If you spend much time on Instagram, it is likely you’ve seen the pictures of a bright blue city that’s rustically charming and surprisingly completely blue. Not just the buildings, the steps, the doors, the everything – all accented by bright and colourful clothing hanging in shops and murals.
We were told a few different theories as to why so much blue. One being that the blue keeps the mosquitoes away, another that the Jews did it whilst seeking refuge from Hitler. It is said to symbolize the sky and heaven.
Visiting the blue city was the main purpose of our trip. While I wish I could’ve spent more time there, it’s perfectly doable as a day trip. We booked our tour through Time Out Marrakech, which despite the name, does day tours from various cities. They were incredibly easy to book with, responded well via email, and even more conveniently, via WhatsApp.
As it was a private tour, they picked us up directly from our B&B, the Dar Omar Khayam. We were having a leisurely breakfast in the courtyard and when we messaged this to the tour guide, they had no issues coming a few minutes later so we didn’t need to rush.
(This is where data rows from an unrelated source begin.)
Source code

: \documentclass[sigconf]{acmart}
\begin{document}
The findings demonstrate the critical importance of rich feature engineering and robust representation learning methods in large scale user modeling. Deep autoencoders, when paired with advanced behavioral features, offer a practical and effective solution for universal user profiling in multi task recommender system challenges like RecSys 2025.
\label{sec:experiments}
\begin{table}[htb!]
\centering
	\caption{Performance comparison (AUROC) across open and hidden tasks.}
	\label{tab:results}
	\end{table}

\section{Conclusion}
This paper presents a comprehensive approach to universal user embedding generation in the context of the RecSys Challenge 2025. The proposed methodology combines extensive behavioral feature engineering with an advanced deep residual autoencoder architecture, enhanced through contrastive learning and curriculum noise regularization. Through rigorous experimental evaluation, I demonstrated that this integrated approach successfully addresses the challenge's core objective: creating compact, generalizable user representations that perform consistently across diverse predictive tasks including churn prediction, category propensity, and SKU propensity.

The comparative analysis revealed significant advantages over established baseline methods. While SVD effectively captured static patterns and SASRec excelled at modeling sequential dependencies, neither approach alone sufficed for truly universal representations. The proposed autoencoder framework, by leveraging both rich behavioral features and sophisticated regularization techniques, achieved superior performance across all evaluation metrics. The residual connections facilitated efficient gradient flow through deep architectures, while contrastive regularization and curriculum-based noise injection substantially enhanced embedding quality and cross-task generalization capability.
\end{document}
It wasn’t a traditional bus or van we were picked up in, but what looked like a personal car, though it may be different for larger groups. The guides consisted of two people; the driver and the translator. The driver didn’t speak very much, and the translator was great, not overly talkative, but still very polite and explained things along the drive and answered any of our questions.
The drive took roughly two hours, and we stopped at a few scenic places for photos.
Chefchaouen: Inside the Medina
Upon arriving at the medina, we were greeted by a local guide. He took us through the city and showed us around all whilst explaining its history. Occasionally he was hard to understand, he had an old man mumble thing going on, but his English was quite impressive. Considering that everything is blue, it’s quite easy to get lost in the narrow passages within the medina, so having a guide is pretty crucial unless just going for a leisurely stroll.
We stopped in main squares, shopping streets, quiet streets, and even looked into quiet residences and schools! Everyone there seemed to know this man and had no issue in letting him come in. Overall the place had an incredibly relaxed and friendly vibe and cats everywhere you look! (Sorry for those that are allergic, this is not the place for you).
The area is popular with tourists not just because of the blue medina. Most tourists come from Southern Europe due to the specialty shopping that can be done here – particularly woven blankets and wool garments. Others come for the cannabis. It is more likely than not that within a few minutes in Chefchaouen you will either be offered cannabis or see it. It is pretty much unrestricted in this area and untouched by the police. You can even visit a marijuana plantation should you so desire. Be careful though, it is still a grey area and it is not unheard of for intimidation tactics to be used to get a price they want.
The food is also a popular draw for locals and tourists alike. In the central plaza, there is no shortage of restaurants. From traditional Moroccan food to Western fare, you’ll have no problem finding something to satisfy your taste buds. Just good luck at finding a beer to go with it!